Comic-Con 2016: la recensione del pilot di Time After Time

di Adriano Ercolani - 21-07-2016

Jack lo Squartatore si è impossessato di una macchina del tempo



Cosa succederebbe se Jack lo Squartatore riuscisse a fuggire fino ai nostri giorni, adoperando magari la macchina del tempo inventata dal genio di H.G. Wells? Allo scrittore non resterebbe altro da fare se non salire a bordo della sua stessa invenzione per inseguirlo e cercare di fermarne la follia omicida.

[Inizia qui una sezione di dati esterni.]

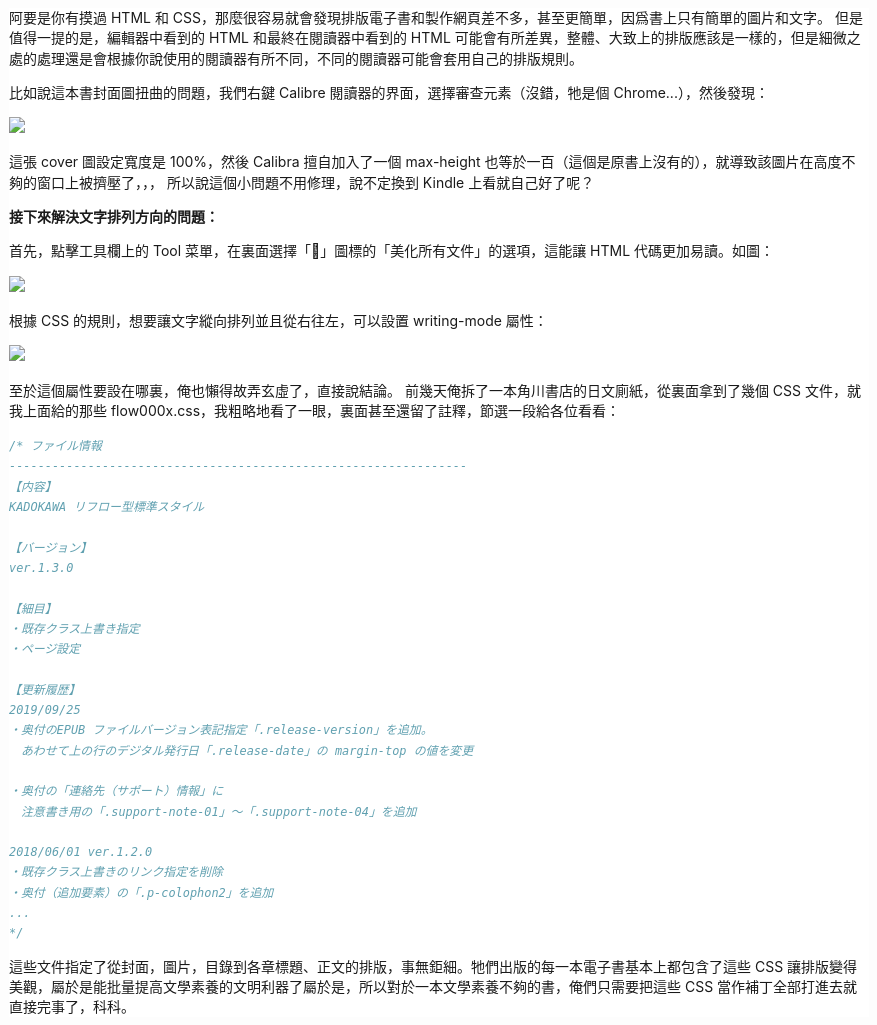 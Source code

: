 阿要是你有摸過 HTML 和 CSS，那麼很容易就會發現排版電子書和製作網頁差不多，甚至更簡單，因爲書上只有簡單的圖片和文字。
但是值得一提的是，編輯器中看到的 HTML 和最終在閱讀器中看到的 HTML 可能會有所差異，整體、大致上的排版應該是一樣的，但是細微之處的處理還是會根據你說使用的閱讀器有所不同，不同的閱讀器可能會套用自己的排版規則。

比如說這本書封面圖扭曲的問題，我們右鍵 Calibre 閱讀器的界面，選擇審查元素（沒錯，牠是個 Chrome...），然後發現：

![](../image/note-makeEbook/steps/00.webp)

這張 cover 圖設定寬度是 100%，然後 Calibra 擅自加入了一個 max-height 也等於一百（這個是原書上沒有的），就導致該圖片在高度不夠的窗口上被擠壓了，，，
所以說這個小問題不用修理，說不定換到 Kindle 上看就自己好了呢？

**接下來解決文字排列方向的問題：**

首先，點擊工具欄上的 Tool 菜單，在裏面選擇「🌹」圖標的「美化所有文件」的選項，這能讓 HTML 代碼更加易讀。如圖：

![](../image/note-makeEbook/steps/01.webp)

根據 CSS 的規則，想要讓文字縱向排列並且從右往左，可以設置 writing-mode 屬性：

![](../image/note-makeEbook/steps/02.webp)

至於這個屬性要設在哪裏，俺也懶得故弄玄虛了，直接說結論。
前幾天俺拆了一本角川書店的日文廁紙，從裏面拿到了幾個 CSS 文件，就我上面給的那些 flow000x.css，我粗略地看了一眼，裏面甚至還留了註釋，節選一段給各位看看：

```CSS
/* ファイル情報
----------------------------------------------------------------
【内容】
KADOKAWA リフロー型標準スタイル

【バージョン】
ver.1.3.0

【細目】
・既存クラス上書き指定
・ページ設定

【更新履歴】
2019/09/25
・奥付のEPUB ファイルバージョン表記指定「.release-version」を追加。
　あわせて上の行のデジタル発行日「.release-date」の margin-top の値を変更

・奥付の「連絡先（サポート）情報」に
　注意書き用の「.support-note-01」～「.support-note-04」を追加

2018/06/01 ver.1.2.0
・既存クラス上書きのリンク指定を削除
・奥付（追加要素）の「.p-colophon2」を追加
...
*/
```

這些文件指定了從封面，圖片，目錄到各章標題、正文的排版，事無鉅細。牠們出版的每一本電子書基本上都包含了這些 CSS 讓排版變得美觀，屬於是能批量提高文學素養的文明利器了屬於是，所以對於一本文學素養不夠的書，俺們只需要把這些 CSS 當作補丁全部打進去就直接完事了，科科。
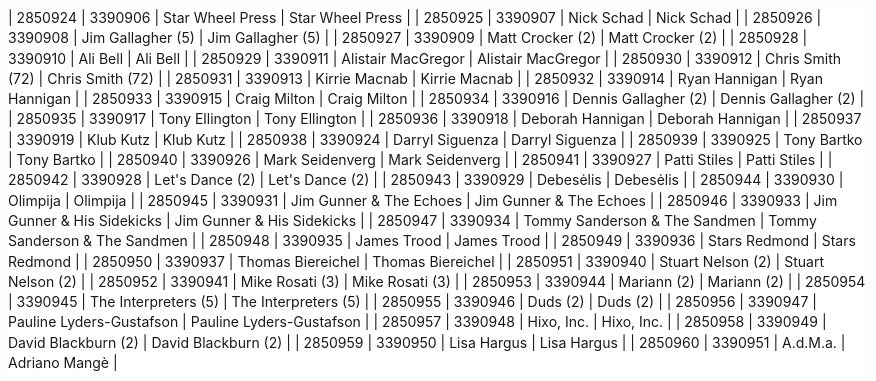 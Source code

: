 | 2850924 | 3390906 | Star Wheel Press | Star Wheel Press |
| 2850925 | 3390907 | Nick Schad | Nick Schad |
| 2850926 | 3390908 | Jim Gallagher (5) | Jim Gallagher (5) |
| 2850927 | 3390909 | Matt Crocker (2) | Matt Crocker (2) |
| 2850928 | 3390910 | Ali Bell | Ali Bell |
| 2850929 | 3390911 | Alistair MacGregor | Alistair MacGregor |
| 2850930 | 3390912 | Chris Smith (72) | Chris Smith (72) |
| 2850931 | 3390913 | Kirrie Macnab | Kirrie Macnab |
| 2850932 | 3390914 | Ryan Hannigan | Ryan Hannigan |
| 2850933 | 3390915 | Craig Milton | Craig Milton |
| 2850934 | 3390916 | Dennis Gallagher (2) | Dennis Gallagher (2) |
| 2850935 | 3390917 | Tony Ellington | Tony Ellington |
| 2850936 | 3390918 | Deborah Hannigan | Deborah Hannigan |
| 2850937 | 3390919 | Klub Kutz | Klub Kutz |
| 2850938 | 3390924 | Darryl Siguenza | Darryl Siguenza |
| 2850939 | 3390925 | Tony Bartko | Tony Bartko |
| 2850940 | 3390926 | Mark Seidenverg | Mark Seidenverg |
| 2850941 | 3390927 | Patti Stiles | Patti Stiles |
| 2850942 | 3390928 | Let's Dance (2) | Let's Dance (2) |
| 2850943 | 3390929 | Debesėlis | Debesėlis |
| 2850944 | 3390930 | Olimpija | Olimpija |
| 2850945 | 3390931 | Jim Gunner & The Echoes | Jim Gunner & The Echoes |
| 2850946 | 3390933 | Jim Gunner & His Sidekicks | Jim Gunner & His Sidekicks |
| 2850947 | 3390934 | Tommy Sanderson & The Sandmen | Tommy Sanderson & The Sandmen |
| 2850948 | 3390935 | James Trood | James Trood |
| 2850949 | 3390936 | Stars Redmond | Stars Redmond |
| 2850950 | 3390937 | Thomas Biereichel | Thomas Biereichel |
| 2850951 | 3390940 | Stuart Nelson (2) | Stuart Nelson (2) |
| 2850952 | 3390941 | Mike Rosati (3) | Mike Rosati (3) |
| 2850953 | 3390944 | Mariann (2) | Mariann (2) |
| 2850954 | 3390945 | The Interpreters (5) | The Interpreters (5) |
| 2850955 | 3390946 | Duds (2) | Duds (2) |
| 2850956 | 3390947 | Pauline Lyders-Gustafson | Pauline Lyders-Gustafson |
| 2850957 | 3390948 | Hixo, Inc. | Hixo, Inc. |
| 2850958 | 3390949 | David Blackburn (2) | David Blackburn (2) |
| 2850959 | 3390950 | Lisa Hargus | Lisa Hargus |
| 2850960 | 3390951 | A.d.M.a. | Adriano Mangè | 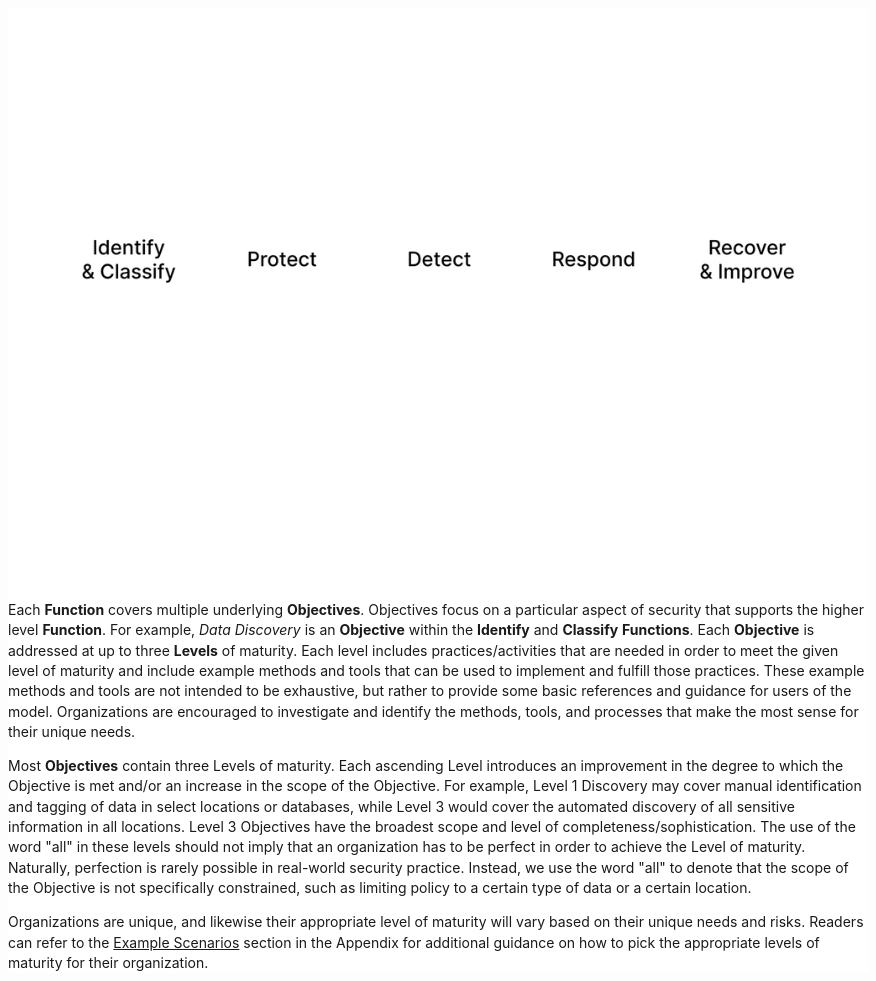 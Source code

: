 ![DSMM Legend](/images/dsmm-legend.svg)

Each **Function** covers multiple underlying **Objectives**. Objectives focus on a particular aspect of security that supports the higher level **Function**. For example, _Data Discovery_ is an **Objective** within the **Identify** and **Classify** **Functions**. Each **Objective** is addressed at up to three **Levels** of maturity. Each level includes practices/activities that are needed in order to meet the given level of maturity and include example methods and tools that can be used to implement and fulfill those practices. These example methods and tools are not intended to be exhaustive, but rather to provide some basic references and guidance for users of the model. Organizations are encouraged to investigate and identify the methods, tools, and processes that make the most sense for their unique needs.

Most **Objectives** contain three Levels of maturity. Each ascending Level introduces an improvement in the degree to which the Objective is met and/or an increase in the scope of the Objective. For example, Level 1 Discovery may cover manual identification and tagging of data in select locations or databases, while Level 3 would cover the automated discovery of all sensitive information in all locations. Level 3 Objectives have the broadest scope and level of completeness/sophistication. The use of the word "all" in these levels should not imply that an organization has to be perfect in order to achieve the Level of maturity. Naturally, perfection is rarely possible in real-world security practice. Instead, we use the word "all" to denote that the scope of the Objective is not specifically constrained, such as limiting policy to a certain type of data or a certain location.

Organizations are unique, and likewise their appropriate level of maturity will vary based on their unique needs and risks. Readers can refer to the [Example Scenarios](#example-scenarios) section in the Appendix for additional guidance on how to pick the appropriate levels of maturity for their organization.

Questa geniale idea era alla base di Time After Time, romanzo di Karl Alexander da cui nel 1979 Nicholas Meyer aveva tratto il cult movie con Malcolm McDowell, David Warner e Mary Steenburgen. Dallo stesso testo Kevin Williamson – la mente dietro il franchise horror Scream - ha creato invece la serie tv omonima, la quale verrà trasmessa dalla ABC a partire dal 2017 e che è stata presentata durante la Preview Night del San Diego Comic-Con 2016.

Basterebbe uno spunto così gioiosamente delirante per intrigare il pubblico e convincerlo a seguire la serie. Da quello che il pilot ha mostrato, però, Williamson è riuscito a condire ulteriormente la vicenda con la sua vena caustica, e la sua ironia spesso raggelante. Se si sorride spesso grazie ai soliti fraintendimenti, che occorrono quando gentiluomini del passato si confrontano con l’oggi, allo stesso tempo la riflessione che arriva in seconda battuta è tutt’altro che consolatoria: e se l’orrore rappresentato da Jack lo Squartatore in realtà calzasse a pennello in un’epoca violenta e malata come la nostra?

Nel dosaggio dei toni e nella scansione del ritmo, il primo episodio di Time After Time funziona come un meccanismo a orologeria, scandito in particolar modo dalla notevole alchimia tra il compassato aplomb di Freddie Stroma che interpreta Wells e la stralunata simpatia della sorprendente Genesis Rodriguez, a cui è andata la parte della curatrice del museo dove è custodita la macchina del tempo, nonché probabile oggetto amoroso dell’eroe. Al resto pensano le più ovvie trovate da serial televisivo adatto per il prime time, riproposte però con una freschezza capace di renderle comunque appetibili.